Pull out every line below containing the word "repository".

(Provided data)

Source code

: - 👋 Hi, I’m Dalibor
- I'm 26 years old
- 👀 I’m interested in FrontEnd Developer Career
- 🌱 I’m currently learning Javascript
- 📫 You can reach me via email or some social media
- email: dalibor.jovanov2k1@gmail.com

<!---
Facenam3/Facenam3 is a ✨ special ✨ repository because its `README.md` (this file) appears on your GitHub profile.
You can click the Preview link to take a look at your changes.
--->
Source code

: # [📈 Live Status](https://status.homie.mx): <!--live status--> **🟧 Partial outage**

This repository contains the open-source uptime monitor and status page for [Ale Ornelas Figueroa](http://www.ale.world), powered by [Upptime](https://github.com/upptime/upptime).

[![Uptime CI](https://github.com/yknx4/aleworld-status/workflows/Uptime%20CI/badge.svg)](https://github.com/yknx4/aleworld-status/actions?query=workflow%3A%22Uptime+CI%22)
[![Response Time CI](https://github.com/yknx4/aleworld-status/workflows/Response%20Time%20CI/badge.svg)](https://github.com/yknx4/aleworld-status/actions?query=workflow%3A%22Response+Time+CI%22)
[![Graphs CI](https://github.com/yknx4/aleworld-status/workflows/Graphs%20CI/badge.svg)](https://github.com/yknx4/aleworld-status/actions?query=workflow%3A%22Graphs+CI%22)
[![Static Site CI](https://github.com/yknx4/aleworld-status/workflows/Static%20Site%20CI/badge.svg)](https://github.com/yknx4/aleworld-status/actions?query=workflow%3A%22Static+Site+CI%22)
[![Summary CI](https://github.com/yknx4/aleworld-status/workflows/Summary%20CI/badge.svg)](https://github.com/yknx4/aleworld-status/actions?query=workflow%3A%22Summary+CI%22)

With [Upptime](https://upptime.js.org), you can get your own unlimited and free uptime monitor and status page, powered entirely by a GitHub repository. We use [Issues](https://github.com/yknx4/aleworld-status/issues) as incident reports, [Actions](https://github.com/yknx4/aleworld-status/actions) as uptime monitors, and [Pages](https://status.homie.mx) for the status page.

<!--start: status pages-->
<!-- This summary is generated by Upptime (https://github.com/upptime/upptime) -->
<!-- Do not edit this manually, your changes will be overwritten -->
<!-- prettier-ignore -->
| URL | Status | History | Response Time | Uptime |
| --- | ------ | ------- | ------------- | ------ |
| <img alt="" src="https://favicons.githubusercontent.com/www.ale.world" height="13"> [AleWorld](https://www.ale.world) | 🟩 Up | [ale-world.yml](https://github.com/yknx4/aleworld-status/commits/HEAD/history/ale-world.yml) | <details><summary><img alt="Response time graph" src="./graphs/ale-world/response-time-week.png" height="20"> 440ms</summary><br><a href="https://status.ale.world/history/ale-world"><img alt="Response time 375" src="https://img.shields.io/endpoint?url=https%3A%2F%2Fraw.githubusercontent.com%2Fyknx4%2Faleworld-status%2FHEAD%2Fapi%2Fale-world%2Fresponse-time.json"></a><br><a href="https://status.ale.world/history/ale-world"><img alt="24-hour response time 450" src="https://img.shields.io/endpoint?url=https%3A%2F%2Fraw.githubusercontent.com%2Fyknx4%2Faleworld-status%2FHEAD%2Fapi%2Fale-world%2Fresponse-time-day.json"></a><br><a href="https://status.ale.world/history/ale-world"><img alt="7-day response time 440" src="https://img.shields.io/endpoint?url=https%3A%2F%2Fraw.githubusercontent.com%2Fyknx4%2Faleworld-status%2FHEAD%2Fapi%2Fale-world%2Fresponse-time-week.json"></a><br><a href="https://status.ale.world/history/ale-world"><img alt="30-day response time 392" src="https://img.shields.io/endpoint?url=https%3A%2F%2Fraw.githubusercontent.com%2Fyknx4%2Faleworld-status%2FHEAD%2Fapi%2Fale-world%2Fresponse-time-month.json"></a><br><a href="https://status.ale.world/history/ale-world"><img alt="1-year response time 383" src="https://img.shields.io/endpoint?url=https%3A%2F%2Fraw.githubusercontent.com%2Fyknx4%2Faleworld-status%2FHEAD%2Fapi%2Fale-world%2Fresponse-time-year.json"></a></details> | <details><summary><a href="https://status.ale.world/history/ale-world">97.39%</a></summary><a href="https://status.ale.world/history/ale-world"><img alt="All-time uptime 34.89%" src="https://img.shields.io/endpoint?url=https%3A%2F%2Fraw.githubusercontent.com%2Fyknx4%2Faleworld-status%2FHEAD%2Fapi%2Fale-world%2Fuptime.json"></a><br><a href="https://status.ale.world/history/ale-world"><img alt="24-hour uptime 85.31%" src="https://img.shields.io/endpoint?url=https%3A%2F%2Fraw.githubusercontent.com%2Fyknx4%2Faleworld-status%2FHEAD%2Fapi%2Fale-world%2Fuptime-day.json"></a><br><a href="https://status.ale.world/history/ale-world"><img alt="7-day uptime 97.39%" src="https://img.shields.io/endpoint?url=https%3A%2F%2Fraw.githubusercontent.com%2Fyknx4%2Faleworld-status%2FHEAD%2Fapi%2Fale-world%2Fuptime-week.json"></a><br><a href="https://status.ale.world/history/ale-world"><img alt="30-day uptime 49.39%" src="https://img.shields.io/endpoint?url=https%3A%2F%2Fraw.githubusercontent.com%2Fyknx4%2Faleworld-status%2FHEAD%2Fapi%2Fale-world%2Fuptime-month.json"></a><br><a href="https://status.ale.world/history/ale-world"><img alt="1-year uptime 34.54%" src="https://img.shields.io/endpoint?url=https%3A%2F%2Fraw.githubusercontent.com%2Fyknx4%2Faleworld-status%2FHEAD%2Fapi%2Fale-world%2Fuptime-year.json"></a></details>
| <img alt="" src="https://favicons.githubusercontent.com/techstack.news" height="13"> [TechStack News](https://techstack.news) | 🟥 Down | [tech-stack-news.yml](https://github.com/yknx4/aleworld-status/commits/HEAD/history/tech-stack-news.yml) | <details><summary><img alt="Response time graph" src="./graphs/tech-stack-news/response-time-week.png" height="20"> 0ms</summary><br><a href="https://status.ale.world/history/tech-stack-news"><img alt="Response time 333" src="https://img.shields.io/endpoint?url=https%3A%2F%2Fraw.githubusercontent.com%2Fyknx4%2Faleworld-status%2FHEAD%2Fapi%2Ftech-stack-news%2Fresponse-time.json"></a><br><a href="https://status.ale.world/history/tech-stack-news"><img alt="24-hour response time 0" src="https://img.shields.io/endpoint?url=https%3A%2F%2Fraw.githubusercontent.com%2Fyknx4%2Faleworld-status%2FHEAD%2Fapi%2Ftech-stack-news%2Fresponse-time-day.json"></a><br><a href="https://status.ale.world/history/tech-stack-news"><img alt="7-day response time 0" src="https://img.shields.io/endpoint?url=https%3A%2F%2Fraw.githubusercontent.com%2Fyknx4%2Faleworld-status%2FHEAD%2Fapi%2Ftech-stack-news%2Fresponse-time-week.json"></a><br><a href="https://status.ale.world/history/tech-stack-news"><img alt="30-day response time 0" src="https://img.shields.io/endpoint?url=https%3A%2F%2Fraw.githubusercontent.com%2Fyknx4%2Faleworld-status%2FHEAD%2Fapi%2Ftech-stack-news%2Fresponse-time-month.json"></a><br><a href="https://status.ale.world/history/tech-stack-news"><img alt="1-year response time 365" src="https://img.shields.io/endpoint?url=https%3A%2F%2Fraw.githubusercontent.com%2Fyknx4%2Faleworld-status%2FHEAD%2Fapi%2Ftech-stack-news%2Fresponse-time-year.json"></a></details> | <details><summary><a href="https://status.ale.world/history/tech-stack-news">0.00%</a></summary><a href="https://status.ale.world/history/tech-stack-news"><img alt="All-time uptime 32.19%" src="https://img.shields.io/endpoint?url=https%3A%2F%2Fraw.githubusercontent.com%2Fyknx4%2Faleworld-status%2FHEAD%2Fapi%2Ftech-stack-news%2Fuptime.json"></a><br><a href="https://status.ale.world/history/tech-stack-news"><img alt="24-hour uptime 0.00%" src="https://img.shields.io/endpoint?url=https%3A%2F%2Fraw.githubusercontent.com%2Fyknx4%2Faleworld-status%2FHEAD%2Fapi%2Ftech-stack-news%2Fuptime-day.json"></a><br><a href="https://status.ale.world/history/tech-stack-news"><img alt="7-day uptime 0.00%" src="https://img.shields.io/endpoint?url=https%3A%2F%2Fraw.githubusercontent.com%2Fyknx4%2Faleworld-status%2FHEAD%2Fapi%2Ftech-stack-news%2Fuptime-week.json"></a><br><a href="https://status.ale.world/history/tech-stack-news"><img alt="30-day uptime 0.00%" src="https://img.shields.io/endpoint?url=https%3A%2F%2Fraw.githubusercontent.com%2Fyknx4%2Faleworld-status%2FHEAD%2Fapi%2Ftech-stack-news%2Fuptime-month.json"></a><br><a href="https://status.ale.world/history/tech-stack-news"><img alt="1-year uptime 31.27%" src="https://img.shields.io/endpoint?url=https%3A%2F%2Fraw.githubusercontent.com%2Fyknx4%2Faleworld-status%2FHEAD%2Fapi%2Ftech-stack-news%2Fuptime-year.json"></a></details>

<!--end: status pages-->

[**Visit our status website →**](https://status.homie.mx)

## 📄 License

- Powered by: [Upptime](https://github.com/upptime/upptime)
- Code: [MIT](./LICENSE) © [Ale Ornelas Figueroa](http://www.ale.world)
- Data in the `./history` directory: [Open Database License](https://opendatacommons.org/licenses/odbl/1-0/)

(End Provided data)

_Expected answer:_
Facenam3/Facenam3 is a ✨ special ✨ repository because its `README.md` (this file) appears on your GitHub profile.
This repository contains the open-source uptime monitor and status page for [Ale Ornelas Figueroa](http://www.ale.world), powered by [Upptime](https://github.com/upptime/upptime).
With [Upptime](https://upptime.js.org), you can get your own unlimited and free uptime monitor and status page, powered entirely by a GitHub repository. We use [Issues](https://github.com/yknx4/aleworld-status/issues) as incident reports, [Actions](https://github.com/yknx4/aleworld-status/actions) as uptime monitors, and [Pages](https://status.homie.mx) for the status page.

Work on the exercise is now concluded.